G7交通大臣会合・持続可能性テーマに議論へ、地域課題の解決に期待

【JR西日本が亀山―加茂間の赤字を公表した関西本線=伊賀市内で】

G7交通大臣会合では、交通の「持続可能性」などをテーマに議論が交わされる見通し。公共交通の維持をはじめ、移動手段を巡って多くの課題を抱える県内にとっても、議論の結果が注目される。

会合のテーマは「イノベーションを通じた、誰もがアクセス可能で持続可能な交通の実現」。
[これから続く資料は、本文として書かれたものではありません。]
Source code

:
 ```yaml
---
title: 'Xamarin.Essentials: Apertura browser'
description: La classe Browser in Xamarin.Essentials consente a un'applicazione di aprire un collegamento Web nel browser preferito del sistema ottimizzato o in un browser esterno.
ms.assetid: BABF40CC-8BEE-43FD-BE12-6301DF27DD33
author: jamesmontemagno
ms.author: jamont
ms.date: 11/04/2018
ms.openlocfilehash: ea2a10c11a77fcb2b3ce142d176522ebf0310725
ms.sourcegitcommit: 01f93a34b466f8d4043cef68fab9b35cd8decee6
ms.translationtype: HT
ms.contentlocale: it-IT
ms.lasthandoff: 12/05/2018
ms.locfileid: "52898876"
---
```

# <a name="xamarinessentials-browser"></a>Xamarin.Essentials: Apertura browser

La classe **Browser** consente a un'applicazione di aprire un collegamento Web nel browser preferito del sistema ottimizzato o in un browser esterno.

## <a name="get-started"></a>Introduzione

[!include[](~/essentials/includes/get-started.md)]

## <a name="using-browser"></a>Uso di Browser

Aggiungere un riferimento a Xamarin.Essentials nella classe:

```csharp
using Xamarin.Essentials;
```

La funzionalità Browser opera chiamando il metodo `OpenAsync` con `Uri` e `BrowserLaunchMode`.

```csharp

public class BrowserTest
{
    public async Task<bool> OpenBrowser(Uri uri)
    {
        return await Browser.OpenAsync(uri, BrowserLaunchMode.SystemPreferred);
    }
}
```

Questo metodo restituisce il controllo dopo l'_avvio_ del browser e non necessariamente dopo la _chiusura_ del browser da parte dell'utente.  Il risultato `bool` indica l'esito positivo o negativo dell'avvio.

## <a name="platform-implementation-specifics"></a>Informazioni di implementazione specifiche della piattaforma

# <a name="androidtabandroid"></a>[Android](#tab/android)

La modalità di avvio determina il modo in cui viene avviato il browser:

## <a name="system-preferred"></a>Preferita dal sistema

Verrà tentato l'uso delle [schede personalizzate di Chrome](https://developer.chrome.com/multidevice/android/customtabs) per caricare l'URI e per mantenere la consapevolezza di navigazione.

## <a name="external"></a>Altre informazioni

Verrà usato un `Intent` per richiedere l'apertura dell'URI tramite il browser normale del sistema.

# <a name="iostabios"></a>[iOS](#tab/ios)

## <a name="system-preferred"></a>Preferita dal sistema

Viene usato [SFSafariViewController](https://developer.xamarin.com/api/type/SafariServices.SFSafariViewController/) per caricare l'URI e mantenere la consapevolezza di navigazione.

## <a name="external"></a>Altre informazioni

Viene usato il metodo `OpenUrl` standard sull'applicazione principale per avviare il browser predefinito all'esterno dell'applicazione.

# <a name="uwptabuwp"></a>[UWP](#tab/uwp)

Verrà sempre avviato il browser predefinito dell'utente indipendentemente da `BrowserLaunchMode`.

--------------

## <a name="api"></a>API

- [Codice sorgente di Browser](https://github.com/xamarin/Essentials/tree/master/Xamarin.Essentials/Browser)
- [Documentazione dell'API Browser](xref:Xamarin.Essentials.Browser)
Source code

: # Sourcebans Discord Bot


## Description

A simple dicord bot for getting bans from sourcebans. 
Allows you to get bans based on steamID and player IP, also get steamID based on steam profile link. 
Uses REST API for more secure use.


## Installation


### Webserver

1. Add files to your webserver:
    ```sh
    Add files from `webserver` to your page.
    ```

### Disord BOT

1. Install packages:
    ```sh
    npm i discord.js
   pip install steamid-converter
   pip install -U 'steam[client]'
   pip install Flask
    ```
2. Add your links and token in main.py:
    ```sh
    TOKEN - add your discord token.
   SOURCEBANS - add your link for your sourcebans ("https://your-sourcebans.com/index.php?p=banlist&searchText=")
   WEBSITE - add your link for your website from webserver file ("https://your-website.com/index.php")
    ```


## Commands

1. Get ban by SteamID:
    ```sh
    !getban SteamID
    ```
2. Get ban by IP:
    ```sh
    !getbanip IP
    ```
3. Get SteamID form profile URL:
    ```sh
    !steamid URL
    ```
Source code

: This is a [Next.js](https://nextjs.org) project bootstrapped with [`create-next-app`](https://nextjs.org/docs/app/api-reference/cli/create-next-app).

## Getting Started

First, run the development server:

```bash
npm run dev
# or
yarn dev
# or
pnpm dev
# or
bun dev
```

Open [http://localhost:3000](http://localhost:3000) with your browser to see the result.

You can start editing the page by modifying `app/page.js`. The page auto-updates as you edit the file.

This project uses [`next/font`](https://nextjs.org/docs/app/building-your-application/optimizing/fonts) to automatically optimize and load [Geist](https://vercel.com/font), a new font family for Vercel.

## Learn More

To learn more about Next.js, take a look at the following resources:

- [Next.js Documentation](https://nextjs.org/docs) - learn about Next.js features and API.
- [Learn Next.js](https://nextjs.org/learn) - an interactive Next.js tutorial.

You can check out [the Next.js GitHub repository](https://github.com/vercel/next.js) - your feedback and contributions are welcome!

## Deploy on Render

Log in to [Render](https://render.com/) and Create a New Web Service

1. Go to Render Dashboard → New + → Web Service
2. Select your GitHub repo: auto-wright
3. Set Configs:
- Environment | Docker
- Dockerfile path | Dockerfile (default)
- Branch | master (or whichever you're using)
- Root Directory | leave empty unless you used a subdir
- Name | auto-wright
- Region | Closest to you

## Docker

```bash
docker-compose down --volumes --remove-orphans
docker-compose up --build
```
過疎地などで移動手段を確保する重要性を確認し、その実現に向けた政府の役割などについて議論するという。

7年前に長野県軽井沢町で開かれた交通大臣会合でも地域交通が議論されていたが、議論の中心は自動運転技術の実用化だった。それとは一変し、今回は交通の「持続可能性」を全面に押し出した。

交通政策を担当する県の担当者も「これまでは先端技術の議論に注目が集まりがちだったが、今回は過疎地の交通にスポットが当たっている」と説明。「先進国共通の課題なんだと実感した」と話す。
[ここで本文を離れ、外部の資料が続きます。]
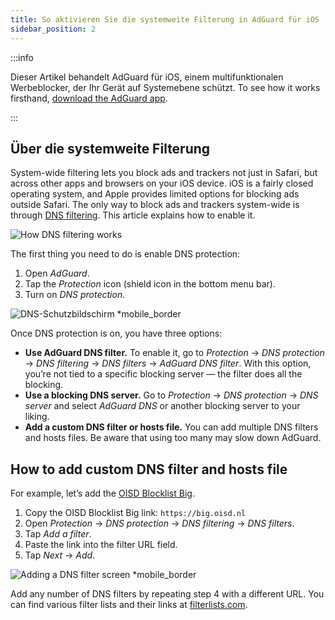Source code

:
 ```yaml
---
title: So aktivieren Sie die systemweite Filterung in AdGuard für iOS
sidebar_position: 2
---
```


:::info

Dieser Artikel behandelt AdGuard für iOS, einem multifunktionalen Werbeblocker, der Ihr Gerät auf Systemebene schützt. To see how it works firsthand, [download the AdGuard app](https://agrd.io/download-kb-adblock).

:::

## Über die systemweite Filterung

System-wide filtering lets you block ads and trackers not just in Safari, but across other apps and browsers on your iOS device. iOS is a fairly closed operating system, and Apple provides limited options for blocking ads outside Safari. The only way to block ads and trackers system-wide is through [DNS filtering](https://adguard-dns.io/kb/general/dns-filtering/). This article explains how to enable it.

![How DNS filtering works](https://cdn.adtidy.org/public/Adguard/kb/DNS_filtering/how_dns_filtering_works_en.png)

The first thing you need to do is enable DNS protection:

1. Open *AdGuard*.
2. Tap the *Protection* icon (shield icon in the bottom menu bar).
3. Turn on *DNS protection*.

![DNS-Schutzbildschirm *mobile_border](https://cdn.adtidy.org/content/kb/ad_blocker/iOS/dns_protection.png)

Once DNS protection is on, you have three options:

- **Use AdGuard DNS filter.** To enable it, go to *Protection* → *DNS protection* → *DNS filtering* → *DNS filters* → *AdGuard DNS filter*. With this option, you’re not tied to a specific blocking server — the filter does all the blocking.
- **Use a blocking DNS server.** Go to *Protection* → *DNS protection* → *DNS server* and select *AdGuard DNS* or another blocking server to your liking.
- **Add a custom DNS filter or hosts file.** You can add multiple DNS filters and hosts files. Be aware that using too many may slow down AdGuard.

## How to add custom DNS filter and hosts file

For example, let’s add the [OISD Blocklist Big](https://oisd.nl/).

1. Copy the OISD Blocklist Big link: `https://big.oisd.nl`
2. Open *Protection*  → *DNS protection* → *DNS filtering* → *DNS filters*.
3. Tap *Add a filter*.
4. Paste the link into the filter URL field.
5. Tap *Next* → *Add*.

![Adding a DNS filter screen *mobile_border](https://cdn.adtidy.org/content/kb/ad_blocker/iOS/adding_dns_filter.png)

Add any number of DNS filters by repeating step 4 with a different URL. You can find various filter lists and their links at [filterlists.com](https://filterlists.com).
公共交通を巡る課題の一つがローカル線の存続。JR西日本は昨年4月、利用者の減少などによって維持が困難なローカル線の収支を発表したが、その中に関西本線の亀山―加茂間が含まれていた。

同区間の赤字額は令和元年度から3年間の年平均で16億2千万円。平成29年度から3年間の年平均に比べ、赤字幅は1億6千万円拡大した。沿線の住民からは、路線の存続を危ぶむ声が上がる。
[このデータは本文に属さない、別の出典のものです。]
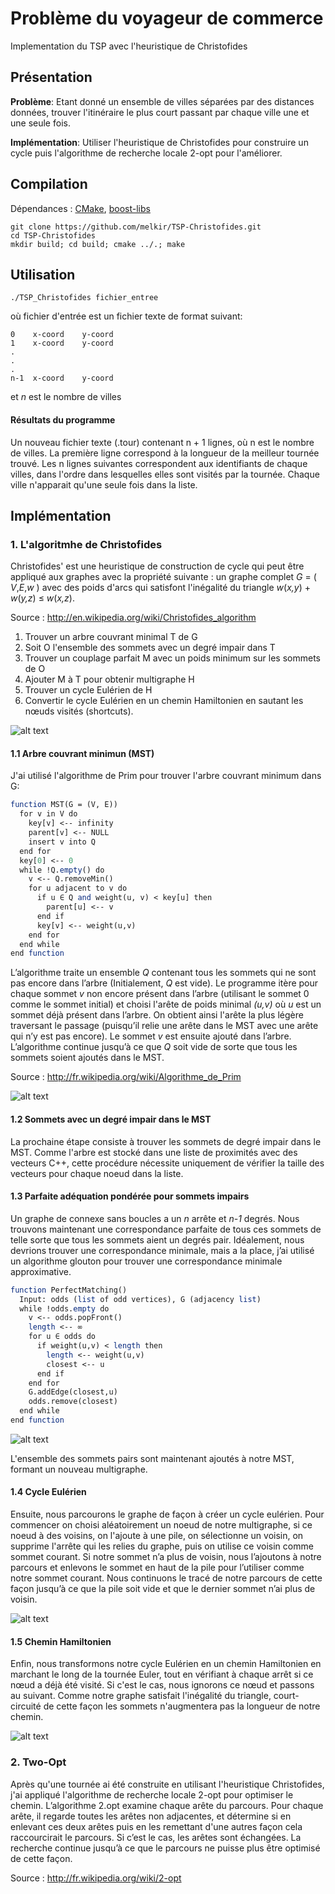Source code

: # Problème du voyageur de commerce
Implementation du TSP avec l'heuristique de Christofides

Présentation
-----------

**Problème**: Etant donné un ensemble de villes séparées par des distances données, trouver l'itinéraire le plus court passant par chaque ville une et une seule fois.

**Implémentation**: Utiliser l'heuristique de Christofides pour construire un cycle puis l'algorithme de recherche locale 2-opt pour l'améliorer.

Compilation
-----------
Dépendances : [CMake](http://www.cmake.org/), [boost-libs](http://www.boost.org/)
```
git clone https://github.com/melkir/TSP-Christofides.git
cd TSP-Christofides
mkdir build; cd build; cmake ../.; make
```

Utilisation
-----------

```
./TSP_Christofides fichier_entree
```
où fichier d'entrée est un fichier texte de format suivant:
```
0    x-coord    y-coord
1    x-coord    y-coord
.
.
.
n-1  x-coord    y-coord

```
et <i>n</i> est le nombre de villes

#### Résultats du programme
Un nouveau fichier texte (.tour) contenant n + 1 lignes, où n est le nombre de villes. La première ligne correspond à la longueur de la meilleur tournée trouvé. Les n lignes suivantes correspondent aux identifiants de chaque villes, dans l'ordre dans lesquelles elles sont visités par la tournée. Chaque ville n'apparait qu'une seule fois dans la liste.

Implémentation
-----------

### 1. L'algoritmhe de Christofides

Christofides' est une heuristique de construction de cycle qui peut être appliqué aux graphes avec la propriété suivante : un graphe complet  _G_ = ( _V_,_E_,_w_ ) avec des poids d'arcs qui satisfont l'inégalité du triangle _w_(_x,y_) + _w_(_y,z_) ≤ _w_(_x,z_).

Source : http://en.wikipedia.org/wiki/Christofides_algorithm

1. Trouver un arbre couvrant minimal T de G
2. Soit O l'ensemble des sommets avec un degré impair dans T
3. Trouver un couplage parfait M avec un poids minimum sur les sommets de O
4. Ajouter M à T pour obtenir multigraphe H
5. Trouver un cycle Eulérien de H
6. Convertir le cycle Eulérien en un chemin Hamiltonien en sautant les nœuds visités (shortcuts).

![alt text][fig1]

#### 1.1 Arbre couvrant minimun (MST)
J'ai utilisé l'algorithme de Prim pour trouver l'arbre couvrant minimum dans G:
```scilab
function MST(G = (V, E))
  for v in V do
    key[v] <-- infinity
    parent[v] <-- NULL
    insert v into Q
  end for
  key[0] <-- 0
  while !Q.empty() do
    v <-- Q.removeMin()
    for u adjacent to v do
      if u ∈ Q and weight(u, v) < key[u] then
        parent[u] <-- v
      end if
      key[v] <-- weight(u,v)
    end for
  end while
end function
```

L’algorithme traite un ensemble _Q_ contenant tous les sommets qui ne sont pas encore dans l’arbre (Initialement, _Q_ est vide). Le programme itère pour chaque sommet _v_ non encore présent dans l’arbre (utilisant le sommet 0 comme le sommet initial) et choisi l'arête de poids minimal _(u,v)_ où _u_ est un sommet déjà présent dans l’arbre. On obtient ainsi l'arête la plus légère traversant le passage (puisqu’il relie une arête dans le MST avec une arête qui n’y est pas encore). Le sommet _v_ est ensuite ajouté dans l’arbre. L’algorithme continue jusqu’à ce que _Q_ soit vide de sorte que tous les sommets soient ajoutés dans le MST.

Source : http://fr.wikipedia.org/wiki/Algorithme_de_Prim

![alt text][fig2]

#### 1.2 Sommets avec un degré impair dans le MST
La prochaine étape consiste à trouver les sommets de degré impair dans le MST. Comme l'arbre est stocké dans une liste de  proximités avec des vecteurs C++, cette procédure nécessite uniquement de vérifier la taille des vecteurs pour chaque noeud dans la liste.

#### 1.3 Parfaite adéquation pondérée pour sommets impairs

Un graphe de connexe sans boucles a un _n_ arrête et _n-1_ degrés. Nous trouvons maintenant une correspondance parfaite de tous ces sommets de telle sorte que tous les sommets aient un degrés pair. Idéalement, nous devrions trouver une correspondance minimale, mais a la place, j’ai utilisé un algorithme glouton pour trouver une correspondance minimale approximative.

```scilab
function PerfectMatching()
  Input: odds (list of odd vertices), G (adjacency list)
  while !odds.empty do
    v <-- odds.popFront()
    length <-- ∞
    for u ∈ odds do
      if weight(u,v) < length then
        length <-- weight(u,v)
        closest <-- u
      end if
    end for
    G.addEdge(closest,u)
    odds.remove(closest)
  end while
end function
```

![alt text][fig3]

L'ensemble des sommets pairs sont maintenant ajoutés à notre MST, formant un nouveau multigraphe.

#### 1.4 Cycle Eulérien
Ensuite, nous parcourons le graphe de façon à créer un cycle eulérien. Pour commencer on choisi aléatoirement un noeud de notre multigraphe, si ce noeud à des voisins, on l'ajoute à une pile, on sélectionne un voisin, on supprime l'arrête qui les relies du graphe, puis on utilise ce voisin comme sommet courant. Si notre sommet n’a plus de voisin, nous l’ajoutons à notre parcours et enlevons le sommet en haut de la pile pour l’utiliser comme notre sommet courant. Nous continuons le tracé de notre parcours de cette façon jusqu’à ce que la pile soit vide et que le dernier sommet n’ai plus de voisin.

![alt text][fig4]


#### 1.5 Chemin Hamiltonien
Enfin, nous transformons notre cycle Eulérien en un chemin Hamiltonien en marchant le long de la tournée Euler, tout en vérifiant à chaque arrêt si ce nœud a déjà été visité. Si c'est le cas, nous ignorons ce nœud et passons au suivant. Comme notre graphe satisfait l'inégalité du triangle, court-circuité de cette façon les sommets n'augmentera pas la longueur de notre chemin.

![alt text][fig5]

### 2. Two-Opt
Après qu'une tournée ai été construite en utilisant l'heuristique Christofides, j'ai appliqué l'algorithme de recherche locale 2-opt pour optimiser le chemin. L’algorithme 2.opt examine chaque arête du parcours. Pour chaque arête, il regarde toutes les arêtes non adjacentes, et détermine si en enlevant ces deux arêtes puis en les remettant d'une autres façon cela raccourcirait le parcours. Si c’est le cas, les arêtes sont échangées. La recherche continue jusqu’à ce que le parcours ne puisse plus être optimisé de cette façon.

Source : http://fr.wikipedia.org/wiki/2-opt


[fig1]: https://github.com/melkir/TSP-Christofides/raw/master/images/figure01.png "Figure 1"
[fig2]: https://github.com/melkir/TSP-Christofides/raw/master/images/figure02.png "Figure 2"
[fig3]: https://github.com/melkir/TSP-Christofides/raw/master/images/figure03.png "Figure 3"
[fig4]: https://github.com/melkir/TSP-Christofides/raw/master/images/figure04.png "Figure 4"
[fig5]: https://github.com/melkir/TSP-Christofides/raw/master/images/figure05.png "Figure 5"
この事態を受け、行政も対応に乗り出した。県は昨年6月、沿線の伊賀、亀山両市とJR西でつくる「四者協議」を設立。関西本線の利用促進に向け、事務レベルを含めて5回の会議を開いてきた。

議論を踏まえて県が着目したのは、鉄道の「潜在需要」。駅から勤務先へのアクセスなど、鉄道を使うに当たっての課題を解消すれば、通勤手段を自家用車から切り替えてくれるのではとの考えだ。

この潜在需要を調べるため、県は1千万円の調査費を盛り込んだ補正予算案を県議会に提出中。ある県議は「関西本線に関心がなかった県が危機を認識した。予算から本気度が伝わる」と評価する。

一方、県の担当者は「もう公共交通があって当たり前の時代ではない。存続には利用者の意識が不可欠」と指摘。「交通大臣会合を通じて公共交通の意義を広く認識してもらいたい」と期待する。